Chronique | Petrolio - Club Atletico

Pierre Sopor 10 avril 2021

On avait laissé PETROLIO deux ans auparavant avec L+Esistenze, une œuvre introspective tourmentée mais dont les parts d'ombre savaient aussi laisser filtrer quelques rayons de lumière. Le label Audiotrauma ayant rendu les armes, Enrico Cerrato a trouvé une nouvelle maison pour ses expérimentations atmosphériques avec le tout jeune label londonien Depths Record, et revient avec Club Atletico. Ne fuyez pas, il ne sera bien sûr pas question de faire du sport en short : il s'agit ici d'un centre clandestin de détention de la Guerre Sale en Argentine, où étaient torturés les dissidents politiques. Rassurés ?

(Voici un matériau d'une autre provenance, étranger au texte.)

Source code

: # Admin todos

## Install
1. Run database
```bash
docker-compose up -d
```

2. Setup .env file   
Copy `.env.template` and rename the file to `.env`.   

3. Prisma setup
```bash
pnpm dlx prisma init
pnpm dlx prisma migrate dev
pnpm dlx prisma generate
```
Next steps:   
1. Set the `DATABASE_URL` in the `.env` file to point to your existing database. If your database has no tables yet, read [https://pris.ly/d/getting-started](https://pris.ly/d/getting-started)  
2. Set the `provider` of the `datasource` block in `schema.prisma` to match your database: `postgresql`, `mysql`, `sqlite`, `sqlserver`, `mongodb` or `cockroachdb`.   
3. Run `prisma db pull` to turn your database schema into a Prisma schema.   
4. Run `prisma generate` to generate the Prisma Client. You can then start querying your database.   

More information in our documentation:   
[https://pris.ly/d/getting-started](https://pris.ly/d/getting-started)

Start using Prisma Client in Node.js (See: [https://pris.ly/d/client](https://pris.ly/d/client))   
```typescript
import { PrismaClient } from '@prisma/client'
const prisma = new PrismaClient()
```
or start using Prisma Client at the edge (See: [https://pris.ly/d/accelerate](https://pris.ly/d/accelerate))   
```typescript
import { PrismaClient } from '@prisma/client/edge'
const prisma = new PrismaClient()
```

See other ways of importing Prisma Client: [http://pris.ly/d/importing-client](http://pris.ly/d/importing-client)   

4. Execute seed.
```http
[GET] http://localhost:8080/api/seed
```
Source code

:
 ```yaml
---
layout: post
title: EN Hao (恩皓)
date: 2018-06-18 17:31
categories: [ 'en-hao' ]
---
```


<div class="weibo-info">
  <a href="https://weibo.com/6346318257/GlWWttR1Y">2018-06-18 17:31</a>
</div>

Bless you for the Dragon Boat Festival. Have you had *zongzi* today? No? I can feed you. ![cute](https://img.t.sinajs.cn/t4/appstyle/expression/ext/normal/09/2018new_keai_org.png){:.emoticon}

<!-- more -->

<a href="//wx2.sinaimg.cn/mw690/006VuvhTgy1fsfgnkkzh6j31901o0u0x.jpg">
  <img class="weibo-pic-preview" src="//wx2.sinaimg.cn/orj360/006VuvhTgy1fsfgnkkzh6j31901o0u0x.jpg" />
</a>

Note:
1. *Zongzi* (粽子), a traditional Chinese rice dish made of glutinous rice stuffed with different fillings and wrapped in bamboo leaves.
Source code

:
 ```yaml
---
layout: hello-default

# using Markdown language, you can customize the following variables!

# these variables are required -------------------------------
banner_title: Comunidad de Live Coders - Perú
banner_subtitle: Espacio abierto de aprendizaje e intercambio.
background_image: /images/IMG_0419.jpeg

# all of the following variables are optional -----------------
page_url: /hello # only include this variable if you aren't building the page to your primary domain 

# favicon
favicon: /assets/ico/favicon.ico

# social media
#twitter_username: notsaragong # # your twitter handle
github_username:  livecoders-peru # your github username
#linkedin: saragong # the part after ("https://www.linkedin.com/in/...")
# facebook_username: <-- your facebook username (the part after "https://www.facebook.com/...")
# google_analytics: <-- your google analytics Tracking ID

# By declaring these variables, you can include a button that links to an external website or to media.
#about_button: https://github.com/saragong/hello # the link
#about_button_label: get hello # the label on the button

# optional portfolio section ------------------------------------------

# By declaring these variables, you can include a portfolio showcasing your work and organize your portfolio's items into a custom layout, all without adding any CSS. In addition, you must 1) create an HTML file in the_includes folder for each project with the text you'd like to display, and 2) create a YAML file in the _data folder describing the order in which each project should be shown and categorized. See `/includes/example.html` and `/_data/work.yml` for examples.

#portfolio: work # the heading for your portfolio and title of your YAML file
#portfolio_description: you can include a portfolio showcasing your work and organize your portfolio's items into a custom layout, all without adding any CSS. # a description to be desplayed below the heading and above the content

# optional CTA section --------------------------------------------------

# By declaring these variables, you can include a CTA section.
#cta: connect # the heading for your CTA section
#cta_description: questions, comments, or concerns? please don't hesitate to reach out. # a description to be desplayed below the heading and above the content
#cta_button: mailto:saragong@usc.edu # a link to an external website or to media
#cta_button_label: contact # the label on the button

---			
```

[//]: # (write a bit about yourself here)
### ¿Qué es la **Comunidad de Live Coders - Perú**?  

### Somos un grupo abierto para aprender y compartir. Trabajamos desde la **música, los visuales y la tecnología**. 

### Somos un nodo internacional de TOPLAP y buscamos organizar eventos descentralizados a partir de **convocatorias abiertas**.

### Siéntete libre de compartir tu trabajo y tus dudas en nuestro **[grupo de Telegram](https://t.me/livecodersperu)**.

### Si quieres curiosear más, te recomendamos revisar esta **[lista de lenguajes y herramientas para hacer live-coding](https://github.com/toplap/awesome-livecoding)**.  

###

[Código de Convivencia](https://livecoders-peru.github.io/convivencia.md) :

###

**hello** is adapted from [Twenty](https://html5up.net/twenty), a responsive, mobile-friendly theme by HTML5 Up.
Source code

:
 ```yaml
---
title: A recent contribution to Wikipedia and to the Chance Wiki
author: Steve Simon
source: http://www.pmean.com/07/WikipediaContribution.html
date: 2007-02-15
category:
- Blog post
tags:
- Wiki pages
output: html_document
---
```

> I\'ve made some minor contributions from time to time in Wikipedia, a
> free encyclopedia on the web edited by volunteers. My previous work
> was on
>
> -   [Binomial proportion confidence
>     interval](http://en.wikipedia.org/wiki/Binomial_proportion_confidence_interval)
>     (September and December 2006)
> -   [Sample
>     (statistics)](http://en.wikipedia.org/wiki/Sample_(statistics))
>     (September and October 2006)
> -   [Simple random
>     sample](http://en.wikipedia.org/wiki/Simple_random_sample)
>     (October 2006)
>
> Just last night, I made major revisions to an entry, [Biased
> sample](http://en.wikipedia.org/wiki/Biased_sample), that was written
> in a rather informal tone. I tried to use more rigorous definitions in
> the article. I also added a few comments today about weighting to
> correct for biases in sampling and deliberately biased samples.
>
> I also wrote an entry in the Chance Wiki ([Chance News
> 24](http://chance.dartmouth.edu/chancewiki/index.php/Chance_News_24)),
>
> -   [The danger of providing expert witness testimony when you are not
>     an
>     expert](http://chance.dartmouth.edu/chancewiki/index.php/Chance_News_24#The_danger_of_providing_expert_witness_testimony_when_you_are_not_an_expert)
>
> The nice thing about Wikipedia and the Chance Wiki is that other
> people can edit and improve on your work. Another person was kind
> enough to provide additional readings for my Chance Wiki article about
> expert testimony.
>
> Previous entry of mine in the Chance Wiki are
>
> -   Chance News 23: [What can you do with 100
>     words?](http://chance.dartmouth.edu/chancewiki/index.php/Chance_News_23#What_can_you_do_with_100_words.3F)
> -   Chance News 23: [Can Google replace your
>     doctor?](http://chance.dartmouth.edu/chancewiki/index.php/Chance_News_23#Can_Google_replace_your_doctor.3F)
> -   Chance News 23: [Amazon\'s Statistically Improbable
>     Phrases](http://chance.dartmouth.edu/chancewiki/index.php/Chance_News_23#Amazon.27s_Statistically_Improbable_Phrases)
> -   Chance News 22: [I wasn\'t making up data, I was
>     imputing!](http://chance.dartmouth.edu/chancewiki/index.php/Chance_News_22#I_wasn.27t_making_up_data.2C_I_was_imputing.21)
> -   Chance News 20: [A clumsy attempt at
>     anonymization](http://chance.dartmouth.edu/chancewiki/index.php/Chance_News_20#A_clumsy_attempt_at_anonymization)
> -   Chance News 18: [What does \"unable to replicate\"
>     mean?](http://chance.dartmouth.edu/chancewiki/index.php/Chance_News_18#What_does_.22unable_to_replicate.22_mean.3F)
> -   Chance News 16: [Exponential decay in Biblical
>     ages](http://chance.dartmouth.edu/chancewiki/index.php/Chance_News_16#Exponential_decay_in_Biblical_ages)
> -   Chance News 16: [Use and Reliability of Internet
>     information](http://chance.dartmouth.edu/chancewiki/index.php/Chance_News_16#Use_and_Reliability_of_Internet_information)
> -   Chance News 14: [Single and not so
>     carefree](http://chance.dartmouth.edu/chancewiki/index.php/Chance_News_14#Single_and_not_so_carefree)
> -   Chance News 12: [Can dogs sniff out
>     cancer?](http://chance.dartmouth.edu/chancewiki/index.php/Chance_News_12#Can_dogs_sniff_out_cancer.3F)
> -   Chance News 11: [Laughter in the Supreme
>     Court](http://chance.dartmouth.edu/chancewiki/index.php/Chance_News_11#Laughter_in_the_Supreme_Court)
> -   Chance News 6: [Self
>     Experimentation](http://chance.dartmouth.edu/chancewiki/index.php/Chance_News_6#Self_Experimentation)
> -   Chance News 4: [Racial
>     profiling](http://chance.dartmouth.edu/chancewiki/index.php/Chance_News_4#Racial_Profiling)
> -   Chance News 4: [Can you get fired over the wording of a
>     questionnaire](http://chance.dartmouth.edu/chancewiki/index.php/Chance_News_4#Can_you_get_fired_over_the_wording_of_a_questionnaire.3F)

L'EP est le résultat des réflexions de l'artiste sur le thème de l'enfermement. Les basses oppressantes plantent un décor anxiogène, étouffant même et certaines textures sonores d'Agua Y Tiera promettent de faire vibrer l'air en live. La musique de PETROLIO semble avoir évolué vers quelque chose de plus frontal, moins éthéré, et plus mélodique aussi, incorporant de discrets éléments orchestraux (il paraîtrait même que ses compositions pourraient à l'avenir inclure des paroles). El Silencio, malgré sa réverbération de cachot, évoque presque une forme d'échappatoire avec ses nappes plus aiguës et sa construction. On pense au Vagabond des Étoiles de Jack London, où un condamné à mort s'échappe de sa cellule par la pensée, via l'auto-hypnose. Le rouleau-compresseur Y Nadia Queria Saber n'offre par contre ni fuite ni lumière. L'enfermement est un thème propice à la musique introspective de PETROLIO, dont les nappes atmosphériques, le différentes sons numériques et analogiques et les rythmiques lentes, voire psychédéliques, peignent des tableaux imaginaires qui, derrière l'angoisse qu'elles dégagent, offrent néanmoins à l'auditeur un espace pour méditer et laisser son âme s'évader. C'est avec 2403, dernier morceau de l'EP, que le constat est le plus frappant : on passe d'inquiétantes distorsions funèbres à une forme d'apaisement mélancolique.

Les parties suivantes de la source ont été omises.